Wednesday, June 1, 2011

In Conclusion

My original goal was to create a Tic-Tac-Toe game the users play with their hands. I did not meet this goal, however I got pretty close. I got ALL of the computer vision aspects of my project done, and all that is left is translating matlab code into C# (not a lot though, just if-else statements), progamming a tic-tac-toe game (3 hours of work max), and manually translating bytes into useful information (ughhh lots of work). The big set-back in my project was how difficult it was to do anything with the live video feed coming from Kinect. It's the type of thing where if my computer was broken for 2 weeks (1/5 of the time of this class) I might have been abled to figure it out, but realistically it would have taken me more time.

Even without finishing, I felt that I was incredibly successful in my project.

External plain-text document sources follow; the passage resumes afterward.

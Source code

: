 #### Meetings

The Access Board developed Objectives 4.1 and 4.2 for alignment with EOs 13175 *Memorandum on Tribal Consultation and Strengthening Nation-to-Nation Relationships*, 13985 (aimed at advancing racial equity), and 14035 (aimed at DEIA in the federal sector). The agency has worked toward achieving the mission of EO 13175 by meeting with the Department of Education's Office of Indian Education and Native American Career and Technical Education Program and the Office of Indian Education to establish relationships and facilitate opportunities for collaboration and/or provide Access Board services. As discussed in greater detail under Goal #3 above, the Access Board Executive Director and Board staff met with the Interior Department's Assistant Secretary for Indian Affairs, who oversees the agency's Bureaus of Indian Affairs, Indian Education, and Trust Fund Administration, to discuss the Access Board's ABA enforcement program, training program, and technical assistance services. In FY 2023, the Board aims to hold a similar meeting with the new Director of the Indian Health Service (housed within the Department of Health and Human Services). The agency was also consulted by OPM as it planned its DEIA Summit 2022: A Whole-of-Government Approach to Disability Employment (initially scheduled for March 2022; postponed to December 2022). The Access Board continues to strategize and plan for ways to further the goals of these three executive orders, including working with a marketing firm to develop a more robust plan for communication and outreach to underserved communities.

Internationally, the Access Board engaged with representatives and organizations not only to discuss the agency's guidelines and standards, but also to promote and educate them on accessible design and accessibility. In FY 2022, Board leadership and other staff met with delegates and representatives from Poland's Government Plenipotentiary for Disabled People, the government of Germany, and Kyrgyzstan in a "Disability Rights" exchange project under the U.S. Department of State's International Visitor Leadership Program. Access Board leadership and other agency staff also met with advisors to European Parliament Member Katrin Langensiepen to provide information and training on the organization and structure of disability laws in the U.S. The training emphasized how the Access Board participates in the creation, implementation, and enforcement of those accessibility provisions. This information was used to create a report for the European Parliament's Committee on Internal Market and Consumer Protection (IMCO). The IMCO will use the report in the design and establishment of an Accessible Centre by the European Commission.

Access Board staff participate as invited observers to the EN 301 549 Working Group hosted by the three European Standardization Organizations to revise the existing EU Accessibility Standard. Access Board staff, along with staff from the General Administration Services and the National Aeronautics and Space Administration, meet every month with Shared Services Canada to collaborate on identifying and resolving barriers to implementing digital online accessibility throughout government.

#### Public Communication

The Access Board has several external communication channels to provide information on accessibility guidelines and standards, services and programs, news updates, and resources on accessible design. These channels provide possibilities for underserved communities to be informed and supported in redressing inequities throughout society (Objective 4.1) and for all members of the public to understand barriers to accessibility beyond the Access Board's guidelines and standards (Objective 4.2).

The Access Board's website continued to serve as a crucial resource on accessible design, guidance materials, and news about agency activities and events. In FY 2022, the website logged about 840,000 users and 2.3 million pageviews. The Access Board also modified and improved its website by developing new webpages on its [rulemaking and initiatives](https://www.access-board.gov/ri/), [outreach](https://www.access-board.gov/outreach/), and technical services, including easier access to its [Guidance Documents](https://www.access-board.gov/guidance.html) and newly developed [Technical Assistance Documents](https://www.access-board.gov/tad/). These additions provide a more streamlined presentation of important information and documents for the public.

Near the end of the project I transitioned more into computer vision aspects, and greatly improved my code. Instead of working on the project just for a tic-tac-toe game, I went a lot more generatic. I created code that can literally be used to detect any part of the human body in any pose or position. If I combined all my scripts it would literally be as easy as

"python runme.py [dir_of_pos_data] [dir_of_neg_data] [dir_of_test_data] [num_trees]", let it run for 20 minutes to 3 days (depending ;) and then boom. A classifier that dynamically shows you how well it works, that is incredibly generic.

If I had wanted to I could have, as the Prof said "gotten away with murder" in terms of detecting where in a 3x3 grid someones hands were, and then based on whoes turn it was say it was an X or an O. But instead of focusing on the tic-tac-toe game part of the project, I focused on the computer vision aspects, and felt like I learned a lot more that way and have a better final product.

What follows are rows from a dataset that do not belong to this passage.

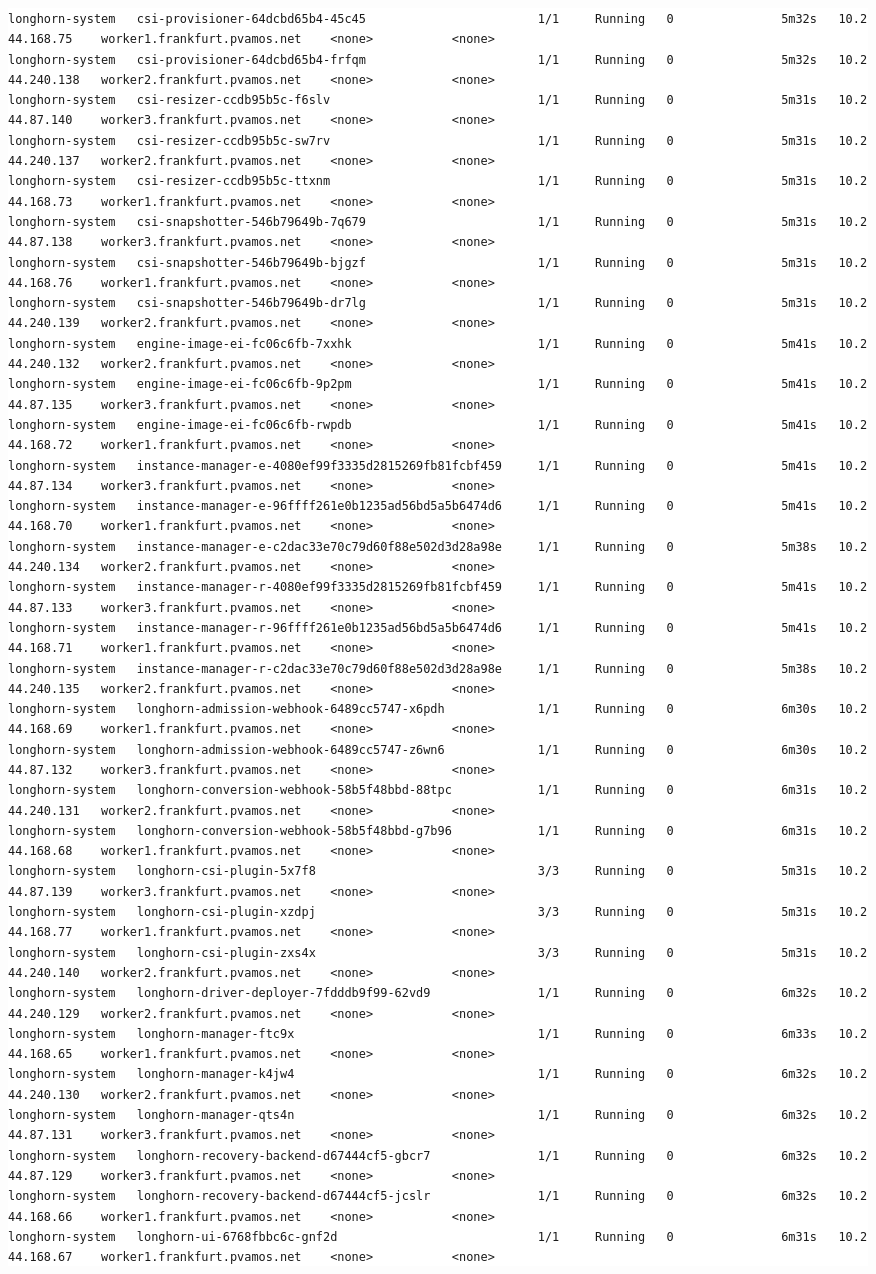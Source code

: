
 ```
longhorn-system   csi-provisioner-64dcbd65b4-45c45                        1/1     Running   0               5m32s   10.244.168.75    worker1.frankfurt.pvamos.net    <none>           <none>
longhorn-system   csi-provisioner-64dcbd65b4-frfqm                        1/1     Running   0               5m32s   10.244.240.138   worker2.frankfurt.pvamos.net    <none>           <none>
longhorn-system   csi-resizer-ccdb95b5c-f6slv                             1/1     Running   0               5m31s   10.244.87.140    worker3.frankfurt.pvamos.net    <none>           <none>
longhorn-system   csi-resizer-ccdb95b5c-sw7rv                             1/1     Running   0               5m31s   10.244.240.137   worker2.frankfurt.pvamos.net    <none>           <none>
longhorn-system   csi-resizer-ccdb95b5c-ttxnm                             1/1     Running   0               5m31s   10.244.168.73    worker1.frankfurt.pvamos.net    <none>           <none>
longhorn-system   csi-snapshotter-546b79649b-7q679                        1/1     Running   0               5m31s   10.244.87.138    worker3.frankfurt.pvamos.net    <none>           <none>
longhorn-system   csi-snapshotter-546b79649b-bjgzf                        1/1     Running   0               5m31s   10.244.168.76    worker1.frankfurt.pvamos.net    <none>           <none>
longhorn-system   csi-snapshotter-546b79649b-dr7lg                        1/1     Running   0               5m31s   10.244.240.139   worker2.frankfurt.pvamos.net    <none>           <none>
longhorn-system   engine-image-ei-fc06c6fb-7xxhk                          1/1     Running   0               5m41s   10.244.240.132   worker2.frankfurt.pvamos.net    <none>           <none>
longhorn-system   engine-image-ei-fc06c6fb-9p2pm                          1/1     Running   0               5m41s   10.244.87.135    worker3.frankfurt.pvamos.net    <none>           <none>
longhorn-system   engine-image-ei-fc06c6fb-rwpdb                          1/1     Running   0               5m41s   10.244.168.72    worker1.frankfurt.pvamos.net    <none>           <none>
longhorn-system   instance-manager-e-4080ef99f3335d2815269fb81fcbf459     1/1     Running   0               5m41s   10.244.87.134    worker3.frankfurt.pvamos.net    <none>           <none>
longhorn-system   instance-manager-e-96ffff261e0b1235ad56bd5a5b6474d6     1/1     Running   0               5m41s   10.244.168.70    worker1.frankfurt.pvamos.net    <none>           <none>
longhorn-system   instance-manager-e-c2dac33e70c79d60f88e502d3d28a98e     1/1     Running   0               5m38s   10.244.240.134   worker2.frankfurt.pvamos.net    <none>           <none>
longhorn-system   instance-manager-r-4080ef99f3335d2815269fb81fcbf459     1/1     Running   0               5m41s   10.244.87.133    worker3.frankfurt.pvamos.net    <none>           <none>
longhorn-system   instance-manager-r-96ffff261e0b1235ad56bd5a5b6474d6     1/1     Running   0               5m41s   10.244.168.71    worker1.frankfurt.pvamos.net    <none>           <none>
longhorn-system   instance-manager-r-c2dac33e70c79d60f88e502d3d28a98e     1/1     Running   0               5m38s   10.244.240.135   worker2.frankfurt.pvamos.net    <none>           <none>
longhorn-system   longhorn-admission-webhook-6489cc5747-x6pdh             1/1     Running   0               6m30s   10.244.168.69    worker1.frankfurt.pvamos.net    <none>           <none>
longhorn-system   longhorn-admission-webhook-6489cc5747-z6wn6             1/1     Running   0               6m30s   10.244.87.132    worker3.frankfurt.pvamos.net    <none>           <none>
longhorn-system   longhorn-conversion-webhook-58b5f48bbd-88tpc            1/1     Running   0               6m31s   10.244.240.131   worker2.frankfurt.pvamos.net    <none>           <none>
longhorn-system   longhorn-conversion-webhook-58b5f48bbd-g7b96            1/1     Running   0               6m31s   10.244.168.68    worker1.frankfurt.pvamos.net    <none>           <none>
longhorn-system   longhorn-csi-plugin-5x7f8                               3/3     Running   0               5m31s   10.244.87.139    worker3.frankfurt.pvamos.net    <none>           <none>
longhorn-system   longhorn-csi-plugin-xzdpj                               3/3     Running   0               5m31s   10.244.168.77    worker1.frankfurt.pvamos.net    <none>           <none>
longhorn-system   longhorn-csi-plugin-zxs4x                               3/3     Running   0               5m31s   10.244.240.140   worker2.frankfurt.pvamos.net    <none>           <none>
longhorn-system   longhorn-driver-deployer-7fdddb9f99-62vd9               1/1     Running   0               6m32s   10.244.240.129   worker2.frankfurt.pvamos.net    <none>           <none>
longhorn-system   longhorn-manager-ftc9x                                  1/1     Running   0               6m33s   10.244.168.65    worker1.frankfurt.pvamos.net    <none>           <none>
longhorn-system   longhorn-manager-k4jw4                                  1/1     Running   0               6m32s   10.244.240.130   worker2.frankfurt.pvamos.net    <none>           <none>
longhorn-system   longhorn-manager-qts4n                                  1/1     Running   0               6m32s   10.244.87.131    worker3.frankfurt.pvamos.net    <none>           <none>
longhorn-system   longhorn-recovery-backend-d67444cf5-gbcr7               1/1     Running   0               6m32s   10.244.87.129    worker3.frankfurt.pvamos.net    <none>           <none>
longhorn-system   longhorn-recovery-backend-d67444cf5-jcslr               1/1     Running   0               6m32s   10.244.168.66    worker1.frankfurt.pvamos.net    <none>           <none>
longhorn-system   longhorn-ui-6768fbbc6c-gnf2d                            1/1     Running   0               6m31s   10.244.168.67    worker1.frankfurt.pvamos.net    <none>           <none>
```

The questions I was looking to answer by engaging in this project where all about the Kinect and essiently what can it do? What I learned is that the Kinect is flat-out amazing. An incredibly cheap depth and RGB sensor, with remarkable accuracy. I feel that the Kinect in a few years might become a sandard for computer vision projects for objects between 1.5 and 6 meters away (once better documented drivers are made -_-,) and more people play with it.

Tuesday, May 31, 2011

Improvments learned by messing with O data

When I retraced my steps that I had done for the first 6 weeks with my X data, and translated it to training a classifier for an O I discovered multiple things I can do better, and I even fixed a bug! (And by fixing the bug I got even better accuracy :D).

Improvements:
1) Intra-rater reliability, just like David. But instead of a trained dermatoligist classify wrinkles (and ranking them in a different order), it is me labeling a positive X or a positive O. Everytime I extract what is an positive X or and positive O from a image, I extract slightly different areas.

To attempt to compensate for this, for each training frame I extract the positive example twice. What I learned from this is that the area that I, as a human, classify as the X or the O being made but the human can vary up to 5% in its size/location. While not much, I felt it was significent enough to matter.

2) Throwing out the top and bottom 10% is not ALWAYS doing what I want it to do. What I was attempting to achieve with this was a quick hack to throw out most false positives. It depends on where in the image the X or O is, and the amount of data, but for the most part it doesn't do this.

Proof on concept, and example where it does work: In very small numbers throwing out top and bottom 10% of data does what I want it to do. For the following I only used 4 frames of a sequence.

Without throwing at data: (computer thinks center of O is somewhere within the green).

Throwing out top and bottom 10%



As you can see, a couple false positives when dealing with a small amount of data GREATLY reduce the accuracy. Even though when throwing out the top and bottom 10% make it so the correct area is not selected, the answer is a lot more precise. However, again this is with a crazy small amount of data.


Changed this to weighing each positve based on how far it is from the mean.
Without any weighing:

First attempt: Some improvements, but not as much as I hoped.

Second attempt: Ooohhh yeaahhhh.





Sample final result of 10 frames (Note: This result is FAR BETTER THAN THE AVERAGE RESULT WILL BE), and is pretty much as good as I will be able to make it.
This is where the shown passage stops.